I tried Taerell's pork chile verde recipe and it worked out really, really well. We feasted yesterday! I brought some of it to my neighbors, who just had a baby, so the new parents wouldn't have to cook dinner.
This isn't spicy unless you use a very hot chile verde sauce and/or red chile flakes. I didn't because I have kids who would refuse to eat it. I used medium heat sauce, and it was just enough to give your tongue a tiny tingle.
I played with the recipe Tay gave me by adding some cumin. If you don't like cumin, it tastes just fine without it. If you really want to play, try adding ground coriander, as well, and then topping it off with fresh cilantro to serve.
Pork Chile Verde
Ingredient portions are based on a 4-lb roast. Use less if your roast is smaller.

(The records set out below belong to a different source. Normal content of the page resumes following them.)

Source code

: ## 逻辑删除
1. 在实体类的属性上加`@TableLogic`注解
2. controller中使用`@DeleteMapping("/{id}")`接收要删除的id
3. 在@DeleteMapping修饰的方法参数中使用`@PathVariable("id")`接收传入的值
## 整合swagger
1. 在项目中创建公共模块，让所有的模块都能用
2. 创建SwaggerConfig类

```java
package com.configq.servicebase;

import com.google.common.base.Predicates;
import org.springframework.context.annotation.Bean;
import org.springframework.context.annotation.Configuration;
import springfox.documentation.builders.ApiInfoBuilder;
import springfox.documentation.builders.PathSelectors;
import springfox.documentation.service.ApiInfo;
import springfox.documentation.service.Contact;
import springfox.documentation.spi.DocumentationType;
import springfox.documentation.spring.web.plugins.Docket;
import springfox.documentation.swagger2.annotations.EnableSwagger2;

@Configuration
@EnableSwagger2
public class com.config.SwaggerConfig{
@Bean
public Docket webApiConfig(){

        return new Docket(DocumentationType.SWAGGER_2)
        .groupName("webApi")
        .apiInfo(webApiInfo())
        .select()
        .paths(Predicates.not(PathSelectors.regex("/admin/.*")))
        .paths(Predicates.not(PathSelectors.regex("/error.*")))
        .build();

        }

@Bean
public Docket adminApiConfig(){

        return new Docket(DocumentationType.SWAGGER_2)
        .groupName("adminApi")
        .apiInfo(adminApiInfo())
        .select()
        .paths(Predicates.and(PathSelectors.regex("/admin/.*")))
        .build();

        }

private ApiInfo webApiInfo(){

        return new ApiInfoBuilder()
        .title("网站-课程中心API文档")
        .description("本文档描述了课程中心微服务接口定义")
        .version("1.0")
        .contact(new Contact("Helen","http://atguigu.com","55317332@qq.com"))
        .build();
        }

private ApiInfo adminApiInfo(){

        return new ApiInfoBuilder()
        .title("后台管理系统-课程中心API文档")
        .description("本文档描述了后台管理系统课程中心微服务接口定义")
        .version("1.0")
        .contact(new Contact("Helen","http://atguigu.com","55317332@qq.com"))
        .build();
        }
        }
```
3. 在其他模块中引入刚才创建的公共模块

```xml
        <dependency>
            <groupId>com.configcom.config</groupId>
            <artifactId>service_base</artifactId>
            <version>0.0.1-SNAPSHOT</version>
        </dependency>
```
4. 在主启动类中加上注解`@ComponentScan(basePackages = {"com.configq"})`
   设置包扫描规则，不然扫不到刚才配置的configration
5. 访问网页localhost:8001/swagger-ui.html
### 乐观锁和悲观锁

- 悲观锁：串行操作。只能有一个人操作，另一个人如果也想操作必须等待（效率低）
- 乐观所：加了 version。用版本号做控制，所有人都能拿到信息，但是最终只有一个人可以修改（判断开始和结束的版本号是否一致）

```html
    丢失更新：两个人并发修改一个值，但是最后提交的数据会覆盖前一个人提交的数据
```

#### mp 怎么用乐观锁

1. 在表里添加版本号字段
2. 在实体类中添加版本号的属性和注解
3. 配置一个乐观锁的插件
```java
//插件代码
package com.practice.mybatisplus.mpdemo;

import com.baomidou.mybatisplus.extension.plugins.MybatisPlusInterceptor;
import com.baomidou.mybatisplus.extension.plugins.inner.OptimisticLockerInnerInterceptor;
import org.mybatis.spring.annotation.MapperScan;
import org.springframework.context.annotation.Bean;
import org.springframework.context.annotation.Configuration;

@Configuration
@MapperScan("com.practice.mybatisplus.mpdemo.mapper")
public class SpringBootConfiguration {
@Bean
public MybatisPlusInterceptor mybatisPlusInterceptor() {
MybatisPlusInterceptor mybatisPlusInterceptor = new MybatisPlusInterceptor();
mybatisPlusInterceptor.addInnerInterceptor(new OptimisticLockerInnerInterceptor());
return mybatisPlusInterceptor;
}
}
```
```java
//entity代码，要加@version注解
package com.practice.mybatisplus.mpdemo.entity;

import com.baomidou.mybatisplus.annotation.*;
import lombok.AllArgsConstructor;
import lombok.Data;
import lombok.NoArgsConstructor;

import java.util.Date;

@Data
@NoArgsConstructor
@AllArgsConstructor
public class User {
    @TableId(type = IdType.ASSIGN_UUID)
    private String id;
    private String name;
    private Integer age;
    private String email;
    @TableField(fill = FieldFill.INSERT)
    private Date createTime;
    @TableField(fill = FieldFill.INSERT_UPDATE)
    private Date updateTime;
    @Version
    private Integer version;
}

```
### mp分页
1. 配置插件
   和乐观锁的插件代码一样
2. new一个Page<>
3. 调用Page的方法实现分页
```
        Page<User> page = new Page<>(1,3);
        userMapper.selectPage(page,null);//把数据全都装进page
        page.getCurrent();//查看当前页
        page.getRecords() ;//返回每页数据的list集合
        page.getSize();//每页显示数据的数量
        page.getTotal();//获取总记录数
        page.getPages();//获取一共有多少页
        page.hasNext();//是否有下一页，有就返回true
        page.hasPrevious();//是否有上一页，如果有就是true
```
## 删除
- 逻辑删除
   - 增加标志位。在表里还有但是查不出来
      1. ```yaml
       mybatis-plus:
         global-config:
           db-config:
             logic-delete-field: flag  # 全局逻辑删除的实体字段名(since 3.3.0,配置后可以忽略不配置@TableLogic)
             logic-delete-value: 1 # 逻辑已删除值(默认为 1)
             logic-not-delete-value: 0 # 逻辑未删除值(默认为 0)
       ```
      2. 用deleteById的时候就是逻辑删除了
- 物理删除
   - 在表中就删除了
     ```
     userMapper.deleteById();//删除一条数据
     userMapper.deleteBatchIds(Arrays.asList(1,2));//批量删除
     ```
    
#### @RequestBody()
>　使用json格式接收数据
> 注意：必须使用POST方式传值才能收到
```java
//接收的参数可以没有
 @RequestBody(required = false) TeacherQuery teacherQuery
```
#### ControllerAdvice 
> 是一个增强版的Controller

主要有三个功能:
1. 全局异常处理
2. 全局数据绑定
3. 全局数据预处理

1 (4-lb) pork roast (size doesn't necessarily matter, although using a 4-lb roast will yield plenty for a crowd of 10 to 12, or leftovers for freezing or sharing)
1 1/2 cups of your favorite chile verde sauce per pound of meat
1 large white onion, diced
1 Tbsp Garlic powder or minced garlic, or to taste
1 Tbsp cumin, or to taste
1 Tbsp lime juice, or to taste
Salt and pepper, to taste
1/4 tsp red chile flakes, if you like your food spicy
1. Place diced onion on the bottom of your slow cooker. Place the roast on top.
2. Mix chile verde sauce with garlic powder (or minced garlic), cumin, lime juice, and red chile flakes (if using). Pour over roast.
3. Cook on low for 10-12 hours or overnight. Remove meat and shred with two forks. Return meat to the sauce, mix, and reheat. Add salt and pepper to taste. Use for burritos, taco salads, over rice, or in soup.